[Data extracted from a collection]

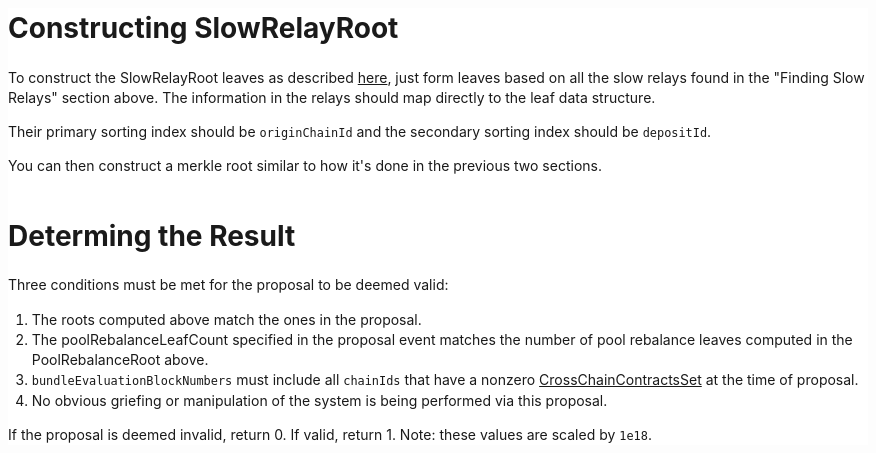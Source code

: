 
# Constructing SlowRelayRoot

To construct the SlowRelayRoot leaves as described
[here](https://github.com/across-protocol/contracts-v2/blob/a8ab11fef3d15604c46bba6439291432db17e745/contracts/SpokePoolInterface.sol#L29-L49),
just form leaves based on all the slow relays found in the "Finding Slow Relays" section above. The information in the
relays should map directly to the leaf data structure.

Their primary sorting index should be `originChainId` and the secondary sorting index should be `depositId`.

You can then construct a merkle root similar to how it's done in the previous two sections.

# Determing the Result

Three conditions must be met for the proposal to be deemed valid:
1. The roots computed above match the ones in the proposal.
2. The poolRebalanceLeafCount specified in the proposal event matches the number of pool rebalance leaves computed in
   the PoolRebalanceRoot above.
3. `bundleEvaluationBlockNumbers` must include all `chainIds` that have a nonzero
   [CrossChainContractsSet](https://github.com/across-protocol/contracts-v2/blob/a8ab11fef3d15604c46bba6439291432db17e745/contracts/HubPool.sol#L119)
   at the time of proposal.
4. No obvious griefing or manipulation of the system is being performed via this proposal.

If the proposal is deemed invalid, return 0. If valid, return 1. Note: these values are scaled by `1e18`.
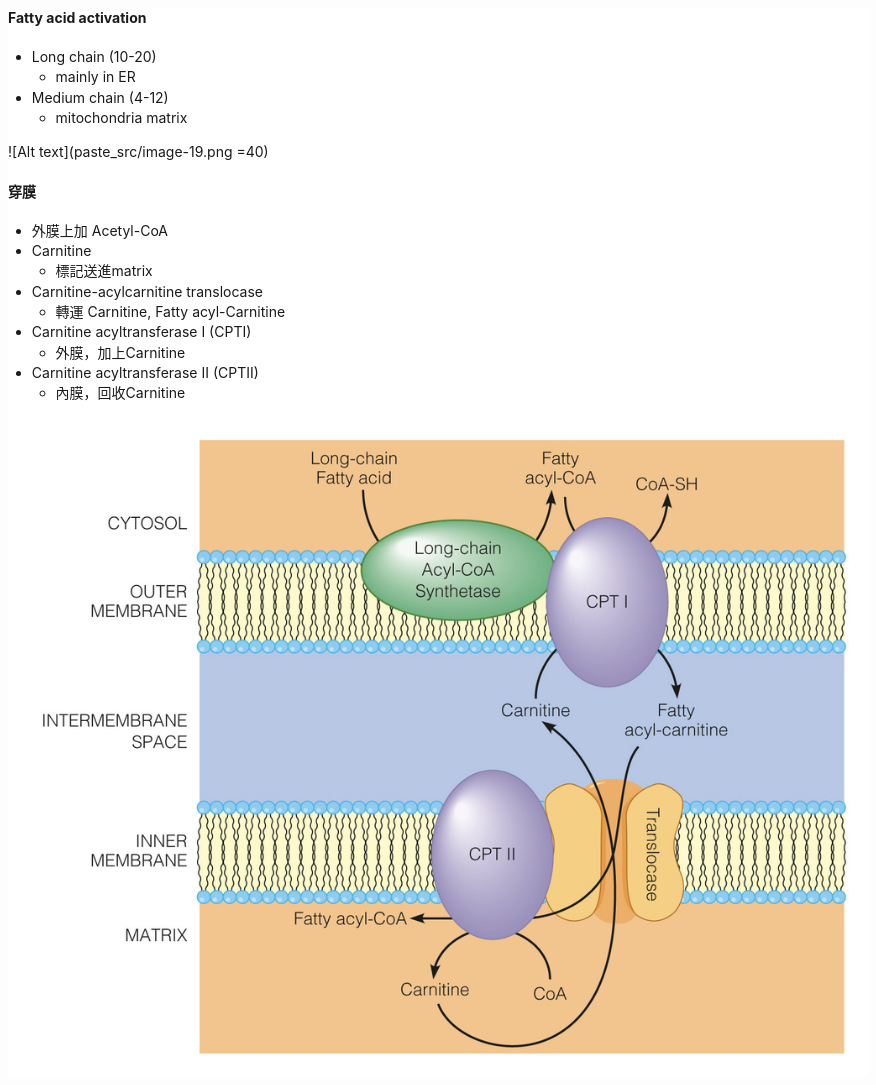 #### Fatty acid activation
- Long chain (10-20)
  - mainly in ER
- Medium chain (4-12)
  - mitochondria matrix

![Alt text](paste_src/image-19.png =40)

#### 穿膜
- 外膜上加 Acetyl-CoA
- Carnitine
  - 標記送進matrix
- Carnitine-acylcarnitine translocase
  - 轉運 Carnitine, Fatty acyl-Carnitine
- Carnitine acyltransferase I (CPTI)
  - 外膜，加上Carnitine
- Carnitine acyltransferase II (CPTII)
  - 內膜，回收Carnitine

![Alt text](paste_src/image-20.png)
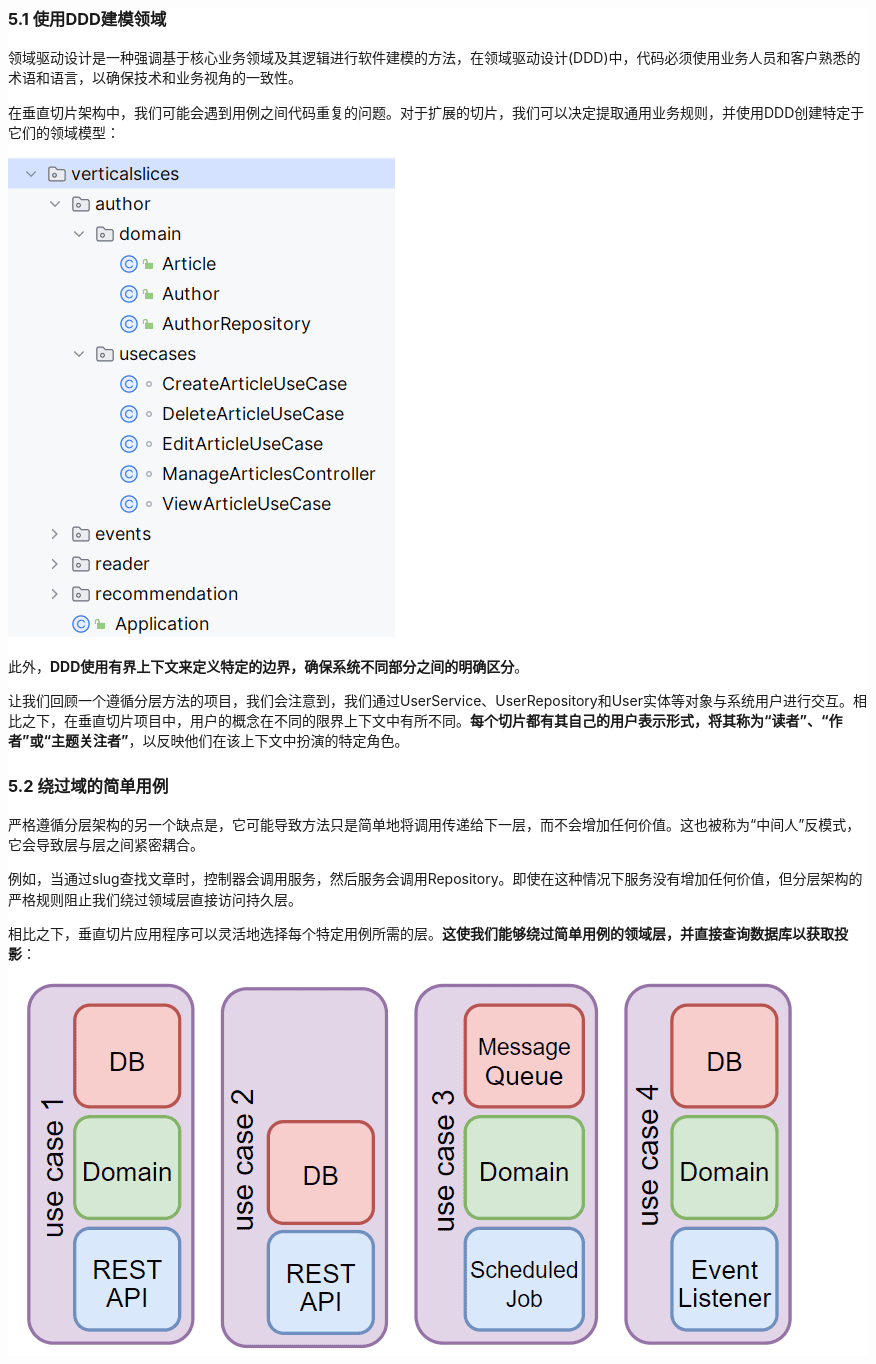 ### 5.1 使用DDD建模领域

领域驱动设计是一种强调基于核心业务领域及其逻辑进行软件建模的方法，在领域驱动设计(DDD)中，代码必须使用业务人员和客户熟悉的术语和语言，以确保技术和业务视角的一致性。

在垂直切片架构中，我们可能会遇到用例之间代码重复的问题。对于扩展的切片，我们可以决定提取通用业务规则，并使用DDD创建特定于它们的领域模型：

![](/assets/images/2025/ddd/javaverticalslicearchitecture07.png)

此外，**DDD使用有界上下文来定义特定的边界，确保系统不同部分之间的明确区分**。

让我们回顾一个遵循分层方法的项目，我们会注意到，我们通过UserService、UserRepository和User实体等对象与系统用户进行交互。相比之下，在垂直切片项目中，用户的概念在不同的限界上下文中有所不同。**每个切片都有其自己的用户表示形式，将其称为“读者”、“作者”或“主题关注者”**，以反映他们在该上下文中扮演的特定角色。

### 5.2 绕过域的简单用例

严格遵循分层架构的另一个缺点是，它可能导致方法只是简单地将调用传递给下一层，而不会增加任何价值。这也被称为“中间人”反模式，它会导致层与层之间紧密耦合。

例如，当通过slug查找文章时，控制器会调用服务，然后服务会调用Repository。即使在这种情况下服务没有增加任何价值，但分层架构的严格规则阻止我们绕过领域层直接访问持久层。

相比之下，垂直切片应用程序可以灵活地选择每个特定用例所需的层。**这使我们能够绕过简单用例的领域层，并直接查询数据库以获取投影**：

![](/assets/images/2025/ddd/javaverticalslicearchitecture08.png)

WHAT YOU NEED TO DO -
Note each line above that contains "across" and copy it out.

RESULT FOR THIS TASK -
[here](https://github.com/across-protocol/contracts-v2/blob/a8ab11fef3d15604c46bba6439291432db17e745/contracts/SpokePoolInterface.sol#L29-L49),
   [CrossChainContractsSet](https://github.com/across-protocol/contracts-v2/blob/a8ab11fef3d15604c46bba6439291432db17e745/contracts/HubPool.sol#L119)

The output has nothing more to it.